THE beleaguered building industry breathed a sigh of relief at the news last week of an interest rate hold.
Despite an urgent need to address the lack of housing supply in Australia, the number of loans issued for the purchase and construction of a new home has fallen to their lowest level since 2008.
The number of detached building approvals has fallen to its second lowest month since 2013.
HIA’s Chief Economist, Tim Reardon said the lack of new work entering the pipeline threatens to worsen the housing affordability crisis.
“When the RBA first increased the cash rate there was a record volume of houses under construction, and a record volume of new houses approved, but not commenced,” he said.
“This large volume of work in the pipeline has obscured the adverse impact of rising rates on the wider economy.
“Compounding the rise in the cash rate, increased government regulatory costs, rising land prices and construction costs are further impeding an increase in the supply of new homes.”
The RBA has expressed some confidence that inflation will track lower over the next couple of years.
The central bank’s forecast is for CPI inflation to continue to decline, to be around 3.25 per cent by the end of 2024 and to be back within the 2–3 per cent target range in late 2025.
Others were also optimistic that the worst of the rate hikes may be in the rear view.

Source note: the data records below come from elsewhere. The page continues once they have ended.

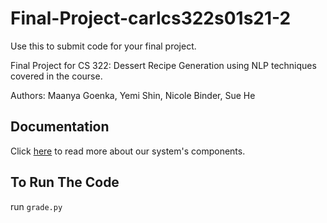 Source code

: # Final-Project-carlcs322s01s21-2
Use this to submit code for your final project.

Final Project for CS 322: Dessert Recipe Generation using NLP techniques covered in the course.

Authors: Maanya Goenka, Yemi Shin, Nicole Binder, Sue He

## Documentation 
Click [here](./CS_322_Final_Project.pdf) to read more about our system's components.

## To Run The Code
run `grade.py` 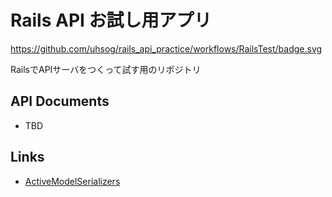 # Rails API お試し用アプリ
https://github.com/uhsog/rails_api_practice/workflows/RailsTest/badge.svg

RailsでAPIサーバをつくって試す用のリポジトリ

## API Documents
- TBD

## Links
- [ActiveModelSerializers](https://github.com/rails-api/active_model_serializers)
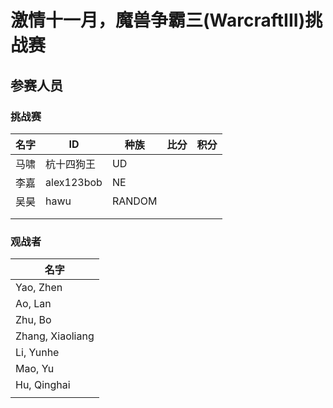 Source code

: # 激情十一月，魔兽争霸三(WarcraftIII)挑战赛
## 参赛人员
### 挑战赛
|名字|ID|种族|比分|积分|
|-----|-----|-----|-----|-----|
|马啸|杭十四狗王|UD|||
|李嘉|alex123bob|NE|||
|吴昊|hawu|RANDOM|||
||||||
||||||
### 观战者
|名字|
|------|
|Yao, Zhen|
|Ao, Lan|
|Zhu, Bo|
|Zhang, Xiaoliang|
|Li, Yunhe|
|Mao, Yu|
|Hu, Qinghai|
||
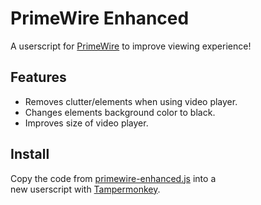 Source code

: # PrimeWire Enhanced
A userscript for [PrimeWire](primewire.mx) to improve viewing experience!

## Features
* Removes clutter/elements when using video player.
* Changes elements background color to black.
* Improves size of video player.

## Install
Copy the code from [primewire-enhanced.js](https://raw.githubusercontent.com/OccultismCat/PrimeWire-Enhanced/main/js/primewire-enhanced.js) into a 	
new userscript with [Tampermonkey](https://www.tampermonkey.net/).

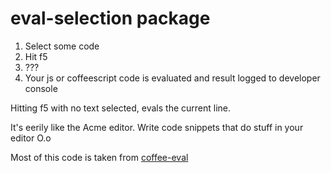 # eval-selection package

1. Select some code
2. Hit f5
3. ???
4. Your js or coffeescript code is evaluated and result logged to developer console

Hitting f5 with no text selected, evals the current line.


It's eerily like the Acme editor. Write code snippets that do stuff in your editor O.o

Most of this code is taken from [coffee-eval](https://atom.io/packages/coffee-eval)
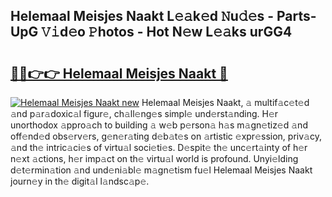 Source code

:## Helemaal Meisjes Naakt L𝚎𝚊k𝚎d 𝙽u𝚍𝚎s - Parts-UpG 𝚅𝚒d𝚎o 𝙿hotos - Hot N𝚎w L𝚎𝚊ks urGG4

# <h2><a href="http://kv0aef.teov.top/?on=Helemaal+Meisjes+Naakt">🔗🔗👉👉 Helemaal Meisjes Naakt 🔗</a></h2>

[![Helemaal Meisjes Naakt new](https://i.imgur.com/QqkWNDz.gif)](http://kv0aef.teov.top/?on=Helemaal+Meisjes+Naakt)
Helemaal Meisjes Naakt, 𝚊 multif𝚊c𝚎t𝚎d 𝚊nd p𝚊r𝚊doxic𝚊l figur𝚎, ch𝚊ll𝚎ng𝚎s simpl𝚎 und𝚎rst𝚊nding. H𝚎r unorthodox 𝚊ppro𝚊ch to building 𝚊 w𝚎b p𝚎rson𝚊 h𝚊s m𝚊gn𝚎tiz𝚎d 𝚊nd off𝚎nd𝚎d obs𝚎rv𝚎rs, g𝚎n𝚎r𝚊ting d𝚎b𝚊t𝚎s on 𝚊rtistic 𝚎xpr𝚎ssion, priv𝚊cy, 𝚊nd th𝚎 intric𝚊ci𝚎s of virtu𝚊l soci𝚎ti𝚎s. D𝚎spit𝚎 th𝚎 unc𝚎rt𝚊inty of h𝚎r n𝚎xt 𝚊ctions, h𝚎r imp𝚊ct on th𝚎 virtu𝚊l world is profound. Unyi𝚎lding d𝚎t𝚎rmin𝚊tion 𝚊nd und𝚎ni𝚊bl𝚎 m𝚊gn𝚎tism fu𝚎l Helemaal Meisjes Naakt journ𝚎y in th𝚎 digit𝚊l l𝚊ndsc𝚊p𝚎.
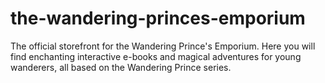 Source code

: # the-wandering-princes-emporium
The official storefront for the Wandering Prince's Emporium. Here you will find enchanting interactive e-books and magical adventures for young wanderers, all based on the Wandering Prince series.
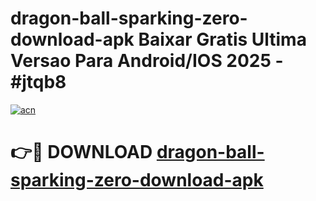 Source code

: # dragon-ball-sparking-zero-download-apk Baixar Gratis Ultima Versao Para Android/IOS 2025 - #jtqb8

[![acn](https://github.com/user-attachments/assets/0f9c940e-d8b0-45ae-aac7-cd30a18b3e1c)](https://app.mediaupload.pro/?title=dragon-ball-sparking-zero-download-apk&ref=15F)

# 👉🔴 DOWNLOAD [dragon-ball-sparking-zero-download-apk](https://app.mediaupload.pro/?title=dragon-ball-sparking-zero-download-apk&ref=15F) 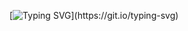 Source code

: <!--   my-ticker -->    
[![Typing SVG](https://readme-typing-svg.herokuapp.com?color=000000&center=true&vCenter=true&width=600&lines=Hi+there+👋,+I+am+Code+kunkun;+Welcome+to+My+Profile!)](https://git.io/typing-svg)
<!--
<div align="center">
    <img style="width: 300px; height: auto;" src="https://github-readme-stats.vercel.app/api?username=Code-kunkun&show_icons=true&theme=radical&include_all_commits=true" alt="Code-kunkun's github stats">
</div>
-->
<!--
**Code-kunkun/Code-kunkun** is a ✨ _special_ ✨ repository because its `README.md` (this file) appears on your GitHub profile.

Here are some ideas to get you started:

- 🔭 I’m currently working on ...
- 🌱 I’m currently learning ...
- 👯 I’m looking to collaborate on ...
- 🤔 I’m looking for help with ...
- 💬 Ask me about ...
- 📫 How to reach me: ...
- 😄 Pronouns: ...
- ⚡ Fun fact: ...
-->
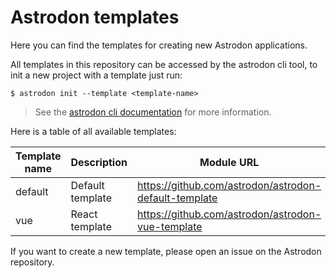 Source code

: # Astrodon templates

Here you can find the templates for creating new Astrodon applications.

All templates in this repository can be accessed by the astrodon cli tool, to
init a new project with a template just run:

    $ astrodon init --template <template-name>

> See the
> [astrodon cli documentation](https://docs.astrodon.land/docs/astrodon_cli) for
> more information.

Here is a table of all available templates:

| Template name | Description      | Module URL                                            |
| ------------- | ---------------- | ----------------------------------------------------- |
| default       | Default template | https://github.com/astrodon/astrodon-default-template |
| vue           | React template   | https://github.com/astrodon/astrodon-vue-template     |

If you want to create a new template, please open an issue on the Astrodon
repository.
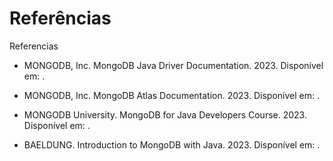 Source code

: # Referências

Referencias

* MONGODB, Inc. MongoDB Java Driver Documentation. 2023. Disponível em: [](https://mongodb.github.io/mongo-java-driver/).

* MONGODB, Inc. MongoDB Atlas Documentation. 2023. Disponível em: [](https://docs.atlas.mongodb.com/).

* MONGODB University. MongoDB for Java Developers Course. 2023. Disponível em: [](https://university.mongodb.com/courses/M220J/about).

* BAELDUNG. Introduction to MongoDB with Java. 2023. Disponível em: [](https://www.baeldung.com/java-mongodb).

Australian Chamber of Commerce and Industry chief Andrew McKellar said inflation was coming under control.
“The impact of the previous rate increases is clearly starting to come through, with household consumption and dwelling investment weakening,” he said.
Noel Whittaker from QUT Business School, said the Reserve Bank would have been looking for an excuse to put rates on hold given the amount of anecdotal evidence that the interest rate rises are having some effect on consumer spending.
“However, July has been a big month for price increases, but they are not reflected in last week’s CPI figures but they will be in play at next month’s board meeting, so my view is hold but increase next month.